### What this task involves
From the data below, copy out every line in which the word "Ruby" occurs.
>>
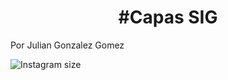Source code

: <h1 align="center"> #Capas SIG  </h1>
 Por Julian Gonzalez Gomez

![Instagram size](https://github.com/Argos2365/Capas-SIG-JulianGonzalezGomez/assets/110508219/bf8fb63b-60fa-46c4-a370-7cdd94b6be6f)

 
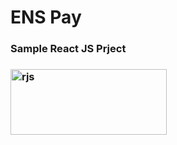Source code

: # ENS Pay
<h3> Sample React JS Prject <h3>
<img src="https://user-images.githubusercontent.com/79165908/179996615-43f84b3d-8c9e-4a4c-b254-b22177d1ee98.png" alt="rjs" width="250" height="105">

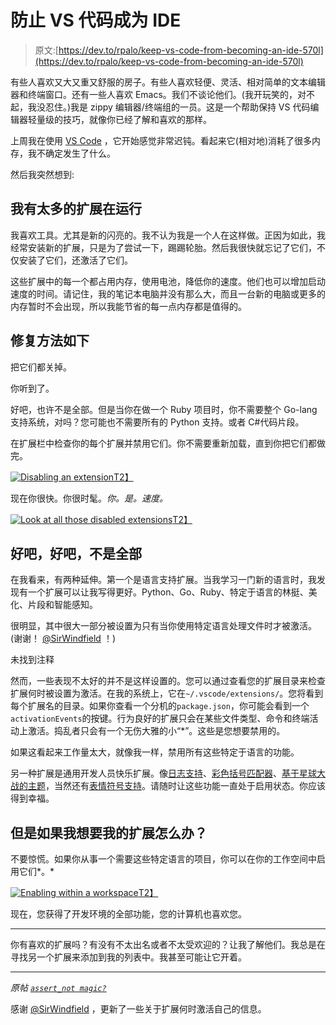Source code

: # 防止 VS 代码成为 IDE

> 原文:[https://dev.to/rpalo/keep-vs-code-from-becoming-an-ide-570l](https://dev.to/rpalo/keep-vs-code-from-becoming-an-ide-570l)

有些人喜欢又大又重又舒服的房子。有些人喜欢轻便、灵活、相对简单的文本编辑器和终端窗口。还有一些人喜欢 Emacs。我们不谈论他们。(我开玩笑的，对不起，我没忍住。)我是 zippy 编辑器/终端组的一员。这是一个帮助保持 VS 代码编辑器轻量级的技巧，就像你已经了解和喜欢的那样。

上周我在使用 [VS Code](https://code.visualstudio.com/) ，它开始感觉非常迟钝。看起来它(相对地)消耗了很多内存，我不确定发生了什么。

然后我突然想到:

## 我有太多的扩展在运行

我喜欢工具。尤其是新的闪亮的。我不认为我是一个人在这样做。正因为如此，我经常安装新的扩展，只是为了尝试一下，踢踢轮胎。然后我很快就忘记了它们，不仅安装了它们，还激活了它们。

这些扩展中的每一个都占用内存，使用电池，降低你的速度。他们也可以增加启动速度的时间。请记住，我的笔记本电脑并没有那么大，而且一台新的电脑或更多的内存暂时不会出现，所以我能节省的每一点内存都是值得的。

## 修复方法如下

把它们都关掉。

你听到了。

好吧，也许不是全部。但是当你在做一个 Ruby 项目时，你不需要整个 Go-lang 支持系统，对吗？您可能也不需要所有的 Python 支持。或者 C#代码片段。

在扩展栏中检查你的每个扩展并禁用它们。你不需要重新加载，直到你把它们都做完。

[![Disabling an extension](../Images/7785a8342bb5dd39da3027e94c355a1e.png)T2】](https://res.cloudinary.com/practicaldev/image/fetch/s--8wXtNd6t--/c_limit%2Cf_auto%2Cfl_progressive%2Cq_66%2Cw_880/https://assertnotmagic.com/img/extensions-disable.gif)

现在你很快。你很时髦。*你。是。速度。*

[![Look at all those disabled extensions](../Images/7864502a0f2f18cd20a55e2192ba1d56.png)T2】](https://res.cloudinary.com/practicaldev/image/fetch/s--07SNG96Q--/c_limit%2Cf_auto%2Cfl_progressive%2Cq_66%2Cw_880/https://assertnotmagic.com/img/extensions-installed.gif)

## 好吧，好吧，不是全部

在我看来，有两种延伸。第一个是语言支持扩展。当我学习一门新的语言时，我发现有一个扩展可以让我写得更好。Python、Go、Ruby、特定于语言的林挺、美化、片段和智能感知。

很明显，其中很大一部分被设置为只有当你使用特定语言处理文件时才被激活。(谢谢！ [@SirWindfield](https://dev.to/sirwindfield) ！)

未找到注释

然而，一些表现不太好的并不是这样设置的。您可以通过查看您的扩展目录来检查扩展何时被设置为激活。在我的系统上，它在`~/.vscode/extensions/`。您将看到每个扩展名的目录。如果你查看一个分机的`package.json`，你可能会看到一个`activationEvents`的按键。行为良好的扩展只会在某些文件类型、命令和终端活动上激活。捣乱者只会有一个无伤大雅的小“*”。这些是您想要禁用的。

如果这看起来工作量太大，就像我一样，禁用所有这些特定于语言的功能。

另一种扩展是通用开发人员快乐扩展。像[日志支持](https://marketplace.visualstudio.com/items?itemName=pajoma.vscode-journal)、[彩色括号匹配器](https://marketplace.visualstudio.com/items?itemName=2gua.rainbow-brackets)、[基于星球大战的主题](https://marketplace.visualstudio.com/items?itemName=dustinsanders.an-old-hope-theme-vscode)，当然还有[表情符号支持](https://marketplace.visualstudio.com/items?itemName=Perkovec.emoji)。请随时让这些功能一直处于启用状态。你应该得到幸福。

## 但是如果我想要我的扩展怎么办？

不要惊慌。如果你从事一个需要这些特定语言的项目，你可以在你的工作空间中启用它们*。*

[![Enabling within a workspace](../Images/869397de5be71726a0abf3692a05d61d.png)T2】](https://res.cloudinary.com/practicaldev/image/fetch/s--G78_ZtHq--/c_limit%2Cf_auto%2Cfl_progressive%2Cq_66%2Cw_880/https://assertnotmagic.com/img/extensions-enable-workspace.gif)

现在，您获得了开发环境的全部功能，您的计算机也喜欢您。

* * *

你有喜欢的扩展吗？有没有不太出名或者不太受欢迎的？让我了解他们。我总是在寻找另一个扩展来添加到我的列表中。我甚至可能让它开着。

* * *

*原帖 [`assert_not magic?`](https://assertnotmagic.com/2018/04/26/keep-vs-code-light/)*

感谢 [@SirWindfield](https://dev.to/sirwindfield) ，更新了一些关于扩展何时激活自己的信息。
<<
### Answer section
好吧，也许不是全部。但是当你在做一个 Ruby 项目时，你不需要整个 Go-lang 支持系统，对吗？您可能也不需要所有的 Python 支持。或者 C#代码片段。
在我看来，有两种延伸。第一个是语言支持扩展。当我学习一门新的语言时，我发现有一个扩展可以让我写得更好。Python、Go、Ruby、特定于语言的林挺、美化、片段和智能感知。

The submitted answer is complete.